● **Goal of the exercise**
Would you write out the listing verbatim and skip every picture in it?

'''

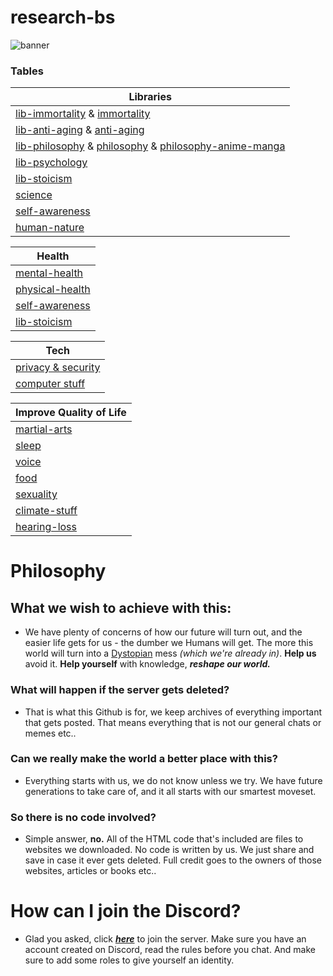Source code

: # research-bs

![banner](https://user-images.githubusercontent.com/56132390/99186705-78a7da80-2752-11eb-9073-211f1ea60e35.png)

### Tables

| Libraries |
|-----------|
| [lib-immortality](https://github.com/antomuto4/research-bs/tree/main/archive/lib-immortality) & [immortality](https://github.com/antomuto4/research-bs/tree/main/archive/immortality)|
| [lib-anti-aging](https://github.com/antomuto4/research-bs/tree/main/archive/lib-anti-aging) & [anti-aging](https://github.com/antomuto4/research-bs/tree/main/archive/anti-aging) |
| [lib-philosophy](https://github.com/antomuto4/research-bs/tree/main/archive/lib-philosophy) & [philosophy](https://github.com/antomuto4/research-bs/tree/main/archive/philosophy) & [philosophy-anime-manga](https://github.com/antomuto4/research-bs/tree/main/archive/philosophy/philosophy-anime-manga) |
| [lib-psychology](https://github.com/antomuto4/research-bs/tree/main/archive/lib-psychology) | 
|  [lib-stoicism](https://github.com/antomuto4/research-bs/tree/main/archive/lib-stoicism) |
|  [science](https://github.com/antomuto4/research-bs/tree/main/archive/science) |
|  [self-awareness](https://github.com/antomuto4/research-bs/tree/main/archive/self-awareness) |
|  [human-nature](https://github.com/antomuto4/research-bs/tree/main/archive/human-nature) |

| Health |
|--------|
| [mental-health](https://github.com/antomuto4/research-bs/tree/main/archive/mental-health) |
| [physical-health](https://github.com/antomuto4/research-bs/tree/main/archive/physical-health) |
| [self-awareness](https://github.com/antomuto4/research-bs/tree/main/archive/self-awareness) |
| [lib-stoicism](https://github.com/antomuto4/research-bs/tree/main/archive/lib-stoicism) |


| Tech |
|------|
| [privacy & security](https://github.com/antomuto4/research-bs/tree/main/archive/privacy-and-security) |
| [computer stuff](https://github.com/antomuto4/research-bs/tree/main/archive/computer-stuff) |

| Improve Quality of Life |
|-------------------------|
| [martial-arts](https://github.com/antomuto4/research-bs/tree/main/archive/martial-arts) |
| [sleep](https://github.com/antomuto4/research-bs/tree/main/archive/sleep) |
| [voice](https://github.com/antomuto4/research-bs/tree/main/archive/voice) |
| [food](https://github.com/antomuto4/research-bs/tree/main/archive/food) |
| [sexuality](https://github.com/antomuto4/research-bs/tree/main/archive/sexuality) |
| [climate-stuff](https://github.com/antomuto4/research-bs/tree/main/archive/climate-stuff) |
| [hearing-loss](https://github.com/antomuto4/research-bs/tree/main/archive/hearing-loss) |

# Philosophy
## What we wish to achieve with this:
- We have plenty of concerns of how our future will turn out, and the easier life gets for us - the dumber we Humans will get. The more this world will turn into a [Dystopian](https://en.wikipedia.org/wiki/Dystopia) mess *(which we're already in)*. **Help us** avoid it. **Help yourself** with knowledge, ***reshape our world.***

### What will happen if the server gets deleted?
- That is what this Github is for, we keep archives of everything important that gets posted. That means everything that is not our general chats or memes etc..

### Can we really make the world a better place with this?
- Everything starts with us, we do not know unless we try. We have future generations to take care of, and it all starts with our smartest moveset.

### So there is no code involved?
- Simple answer, **no.** All of the HTML code that's included are files to websites we downloaded. No code is written by us. We just share and save in case it ever gets deleted. Full credit goes to the owners of those websites, articles or books etc..

# How can I join the Discord?
- Glad you asked, click [***here***](https://discord.gg/43RP5tgBdJ) to join the server. Make sure you have an account created on Discord, read the rules before you chat. And make sure to add some roles to give yourself an identity.
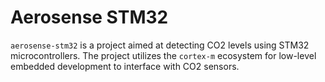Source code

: # Aerosense STM32
`aerosense-stm32` is a project aimed at detecting CO2 levels using STM32 microcontrollers. The project utilizes the `cortex-m` ecosystem for low-level embedded development to interface with CO2 sensors.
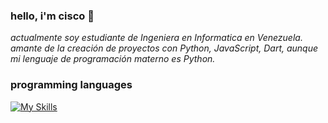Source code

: ### hello, i'm cisco 👋
_actualmente soy estudiante de Ingeniera en Informatica en Venezuela. amante de la creación de proyectos con Python, JavaScript, Dart, aunque mi lenguaje de programación materno es Python._
### programming languages
[![My Skills](https://skillicons.dev/icons?i=py,dart,nodejs,js,git)](https://skillicons.dev)
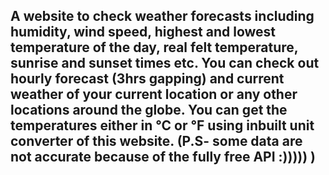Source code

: ## A website to check weather forecasts including humidity, wind speed, highest and lowest temperature of the day, real felt temperature, sunrise and sunset times etc. You can check out hourly forecast (3hrs gapping) and current weather of your current location or any other locations around the globe. You can get the temperatures either in ­°C or °F using inbuilt unit converter of this website. (P.S- some data are not accurate because of the fully free API :))))) )
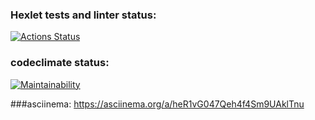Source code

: ### Hexlet tests and linter status:
[![Actions Status](https://github.com/Andrey235944/python-project-49/workflows/hexlet-check/badge.svg)](https://github.com/Andrey235944/python-project-49/actions)

### codeclimate status:
[![Maintainability](https://api.codeclimate.com/v1/badges/7089e38bbb7351ae0c77/maintainability)](https://codeclimate.com/github/Andrey235944/python-project-49/maintainability)

###asciinema:
https://asciinema.org/a/heR1vG047Qeh4f4Sm9UAklTnu
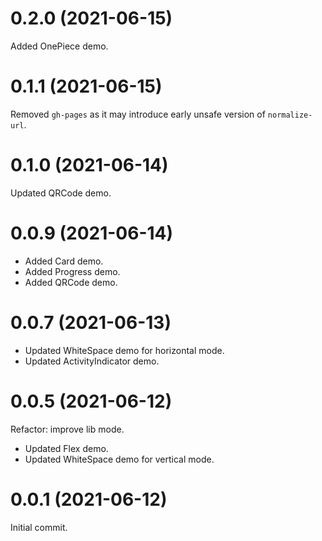 # 0.2.0 (2021-06-15)

Added OnePiece demo.

# 0.1.1 (2021-06-15)

Removed `gh-pages` as it may introduce early unsafe version of `normalize-url`.

# 0.1.0 (2021-06-14)

Updated QRCode demo.

# 0.0.9 (2021-06-14)

- Added Card demo.
- Added Progress demo.
- Added QRCode demo.

# 0.0.7 (2021-06-13)

- Updated WhiteSpace demo for horizontal mode.
- Updated ActivityIndicator demo.

# 0.0.5 (2021-06-12)

Refactor: improve lib mode.

- Updated Flex demo.
- Updated WhiteSpace demo for vertical mode.

# 0.0.1 (2021-06-12)

Initial commit.
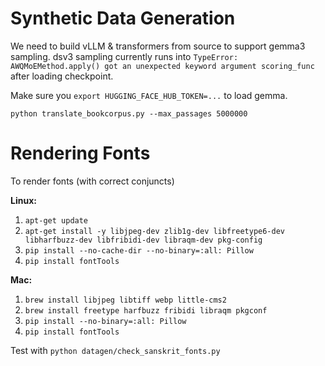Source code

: # Synthetic Data Generation

We need to build vLLM & transformers from source to support gemma3 sampling. dsv3 sampling currently runs into `TypeError: AWQMoEMethod.apply() got an unexpected keyword argument scoring_func` after loading checkpoint.

Make sure you `export HUGGING_FACE_HUB_TOKEN=...` to load gemma.

`python translate_bookcorpus.py --max_passages 5000000`

# Rendering Fonts

To render fonts (with correct conjuncts)

**Linux:** 
1. `apt-get update`
2. `apt-get install -y libjpeg-dev zlib1g-dev libfreetype6-dev libharfbuzz-dev libfribidi-dev libraqm-dev pkg-config`
3. `pip install --no-cache-dir --no-binary=:all: Pillow`
4. `pip install fontTools`
   
**Mac:**
1. `brew install libjpeg libtiff webp little-cms2`
2. `brew install freetype harfbuzz fribidi libraqm pkgconf`
3. `pip install --no-binary=:all: Pillow`
4. `pip install fontTools`

Test with `python datagen/check_sanskrit_fonts.py`
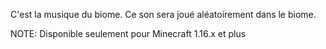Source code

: C'est la musique du biome. Ce son sera joué aléatoirement dans le biome.

NOTE: Disponible seulement pour Minecraft 1.16.x et plus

'''

● **Task output**
Source code

: # research-bs

![banner](https://user-images.githubusercontent.com/56132390/99186705-78a7da80-2752-11eb-9073-211f1ea60e35.png)

### Tables

| Libraries |
|-----------|
| [lib-immortality](https://github.com/antomuto4/research-bs/tree/main/archive/lib-immortality) & [immortality](https://github.com/antomuto4/research-bs/tree/main/archive/immortality)|
| [lib-anti-aging](https://github.com/antomuto4/research-bs/tree/main/archive/lib-anti-aging) & [anti-aging](https://github.com/antomuto4/research-bs/tree/main/archive/anti-aging) |
| [lib-philosophy](https://github.com/antomuto4/research-bs/tree/main/archive/lib-philosophy) & [philosophy](https://github.com/antomuto4/research-bs/tree/main/archive/philosophy) & [philosophy-anime-manga](https://github.com/antomuto4/research-bs/tree/main/archive/philosophy/philosophy-anime-manga) |
| [lib-psychology](https://github.com/antomuto4/research-bs/tree/main/archive/lib-psychology) | 
|  [lib-stoicism](https://github.com/antomuto4/research-bs/tree/main/archive/lib-stoicism) |
|  [science](https://github.com/antomuto4/research-bs/tree/main/archive/science) |
|  [self-awareness](https://github.com/antomuto4/research-bs/tree/main/archive/self-awareness) |
|  [human-nature](https://github.com/antomuto4/research-bs/tree/main/archive/human-nature) |

| Health |
|--------|
| [mental-health](https://github.com/antomuto4/research-bs/tree/main/archive/mental-health) |
| [physical-health](https://github.com/antomuto4/research-bs/tree/main/archive/physical-health) |
| [self-awareness](https://github.com/antomuto4/research-bs/tree/main/archive/self-awareness) |
| [lib-stoicism](https://github.com/antomuto4/research-bs/tree/main/archive/lib-stoicism) |


| Tech |
|------|
| [privacy & security](https://github.com/antomuto4/research-bs/tree/main/archive/privacy-and-security) |
| [computer stuff](https://github.com/antomuto4/research-bs/tree/main/archive/computer-stuff) |

| Improve Quality of Life |
|-------------------------|
| [martial-arts](https://github.com/antomuto4/research-bs/tree/main/archive/martial-arts) |
| [sleep](https://github.com/antomuto4/research-bs/tree/main/archive/sleep) |
| [voice](https://github.com/antomuto4/research-bs/tree/main/archive/voice) |
| [food](https://github.com/antomuto4/research-bs/tree/main/archive/food) |
| [sexuality](https://github.com/antomuto4/research-bs/tree/main/archive/sexuality) |
| [climate-stuff](https://github.com/antomuto4/research-bs/tree/main/archive/climate-stuff) |
| [hearing-loss](https://github.com/antomuto4/research-bs/tree/main/archive/hearing-loss) |

# Philosophy
## What we wish to achieve with this:
- We have plenty of concerns of how our future will turn out, and the easier life gets for us - the dumber we Humans will get. The more this world will turn into a [Dystopian](https://en.wikipedia.org/wiki/Dystopia) mess *(which we're already in)*. **Help us** avoid it. **Help yourself** with knowledge, ***reshape our world.***

### What will happen if the server gets deleted?
- That is what this Github is for, we keep archives of everything important that gets posted. That means everything that is not our general chats or memes etc..

### Can we really make the world a better place with this?
- Everything starts with us, we do not know unless we try. We have future generations to take care of, and it all starts with our smartest moveset.

### So there is no code involved?
- Simple answer, **no.** All of the HTML code that's included are files to websites we downloaded. No code is written by us. We just share and save in case it ever gets deleted. Full credit goes to the owners of those websites, articles or books etc..

# How can I join the Discord?
- Glad you asked, click [***here***](https://discord.gg/43RP5tgBdJ) to join the server. Make sure you have an account created on Discord, read the rules before you chat. And make sure to add some roles to give yourself an identity.
Source code

: # Aerosense STM32
`aerosense-stm32` is a project aimed at detecting CO2 levels using STM32 microcontrollers. The project utilizes the `cortex-m` ecosystem for low-level embedded development to interface with CO2 sensors.
Source code

: ### hello, i'm cisco 👋
_actualmente soy estudiante de Ingeniera en Informatica en Venezuela. amante de la creación de proyectos con Python, JavaScript, Dart, aunque mi lenguaje de programación materno es Python._
### programming languages
[![My Skills](https://skillicons.dev/icons?i=py,dart,nodejs,js,git)](https://skillicons.dev)
Source code

: ## A website to check weather forecasts including humidity, wind speed, highest and lowest temperature of the day, real felt temperature, sunrise and sunset times etc. You can check out hourly forecast (3hrs gapping) and current weather of your current location or any other locations around the globe. You can get the temperatures either in ­°C or °F using inbuilt unit converter of this website. (P.S- some data are not accurate because of the fully free API :))))) )
Source code

: ### Hexlet tests and linter status:
[![Actions Status](https://github.com/Andrey235944/python-project-49/workflows/hexlet-check/badge.svg)](https://github.com/Andrey235944/python-project-49/actions)

### codeclimate status:
[![Maintainability](https://api.codeclimate.com/v1/badges/7089e38bbb7351ae0c77/maintainability)](https://codeclimate.com/github/Andrey235944/python-project-49/maintainability)

###asciinema:
https://asciinema.org/a/heR1vG047Qeh4f4Sm9UAklTnu
 # 0.2.0 (2021-06-15)

Added OnePiece demo.

# 0.1.1 (2021-06-15)

Removed `gh-pages` as it may introduce early unsafe version of `normalize-url`.

# 0.1.0 (2021-06-14)

Updated QRCode demo.

# 0.0.9 (2021-06-14)

- Added Card demo.
- Added Progress demo.
- Added QRCode demo.

# 0.0.7 (2021-06-13)

- Updated WhiteSpace demo for horizontal mode.
- Updated ActivityIndicator demo.

# 0.0.5 (2021-06-12)

Refactor: improve lib mode.

- Updated Flex demo.
- Updated WhiteSpace demo for vertical mode.

# 0.0.1 (2021-06-12)

Initial commit.
Source code

: # Synthetic Data Generation

We need to build vLLM & transformers from source to support gemma3 sampling. dsv3 sampling currently runs into `TypeError: AWQMoEMethod.apply() got an unexpected keyword argument scoring_func` after loading checkpoint.

Make sure you `export HUGGING_FACE_HUB_TOKEN=...` to load gemma.

`python translate_bookcorpus.py --max_passages 5000000`

# Rendering Fonts

To render fonts (with correct conjuncts)

**Linux:** 
1. `apt-get update`
2. `apt-get install -y libjpeg-dev zlib1g-dev libfreetype6-dev libharfbuzz-dev libfribidi-dev libraqm-dev pkg-config`
3. `pip install --no-cache-dir --no-binary=:all: Pillow`
4. `pip install fontTools`
   
**Mac:**
1. `brew install libjpeg libtiff webp little-cms2`
2. `brew install freetype harfbuzz fribidi libraqm pkgconf`
3. `pip install --no-binary=:all: Pillow`
4. `pip install fontTools`

Test with `python datagen/check_sanskrit_fonts.py`
Source code

: C'est la musique du biome. Ce son sera joué aléatoirement dans le biome.

NOTE: Disponible seulement pour Minecraft 1.16.x et plus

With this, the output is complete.